*TASK OBJECTIVE*
Starting at the first line, copy the data below through to the end, exactly.

*GIVEN RECORDS*
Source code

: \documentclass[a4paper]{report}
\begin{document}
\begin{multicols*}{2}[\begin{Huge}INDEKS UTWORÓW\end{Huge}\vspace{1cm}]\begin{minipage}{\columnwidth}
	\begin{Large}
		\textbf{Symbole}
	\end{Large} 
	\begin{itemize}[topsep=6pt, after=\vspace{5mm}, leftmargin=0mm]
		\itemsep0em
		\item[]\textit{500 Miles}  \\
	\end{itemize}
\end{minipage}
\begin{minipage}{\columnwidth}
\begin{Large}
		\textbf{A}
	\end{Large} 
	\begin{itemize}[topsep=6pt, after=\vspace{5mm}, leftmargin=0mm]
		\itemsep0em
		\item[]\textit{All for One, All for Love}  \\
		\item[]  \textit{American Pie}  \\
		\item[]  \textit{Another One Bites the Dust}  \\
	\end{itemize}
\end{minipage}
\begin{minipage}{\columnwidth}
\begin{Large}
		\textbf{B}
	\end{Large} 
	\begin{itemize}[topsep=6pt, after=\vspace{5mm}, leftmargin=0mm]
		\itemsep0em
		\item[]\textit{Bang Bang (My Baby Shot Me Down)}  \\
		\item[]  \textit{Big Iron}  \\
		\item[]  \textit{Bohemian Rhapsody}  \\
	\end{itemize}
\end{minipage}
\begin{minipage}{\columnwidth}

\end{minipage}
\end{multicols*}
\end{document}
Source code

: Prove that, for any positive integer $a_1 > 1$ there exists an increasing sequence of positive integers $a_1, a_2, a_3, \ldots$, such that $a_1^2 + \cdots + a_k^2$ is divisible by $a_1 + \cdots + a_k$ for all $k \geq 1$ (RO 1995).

*RESULT*
Source code

: \documentclass[a4paper]{report}
\begin{document}
\begin{multicols*}{2}[\begin{Huge}INDEKS UTWORÓW\end{Huge}\vspace{1cm}]\begin{minipage}{\columnwidth}
	\begin{Large}
		\textbf{Symbole}
	\end{Large} 
	\begin{itemize}[topsep=6pt, after=\vspace{5mm}, leftmargin=0mm]
		\itemsep0em
		\item[]\textit{500 Miles}  \\
	\end{itemize}
\end{minipage}
\begin{minipage}{\columnwidth}
\begin{Large}
		\textbf{A}
	\end{Large} 
	\begin{itemize}[topsep=6pt, after=\vspace{5mm}, leftmargin=0mm]
		\itemsep0em
		\item[]\textit{All for One, All for Love}  \\
		\item[]  \textit{American Pie}  \\
		\item[]  \textit{Another One Bites the Dust}  \\
	\end{itemize}
\end{minipage}
\begin{minipage}{\columnwidth}
\begin{Large}
		\textbf{B}
	\end{Large} 
	\begin{itemize}[topsep=6pt, after=\vspace{5mm}, leftmargin=0mm]
		\itemsep0em
		\item[]\textit{Bang Bang (My Baby Shot Me Down)}  \\
		\item[]  \textit{Big Iron}  \\
		\item[]  \textit{Bohemian Rhapsody}  \\
	\end{itemize}
\end{minipage}
\begin{minipage}{\columnwidth}

\end{minipage}
\end{multicols*}
\end{document}
Source code

: Prove that, for any positive integer $a_1 > 1$ there exists an increasing sequence of positive integers $a_1, a_2, a_3, \ldots$, such that $a_1^2 + \cdots + a_k^2$ is divisible by $a_1 + \cdots + a_k$ for all $k \geq 1$ (RO 1995).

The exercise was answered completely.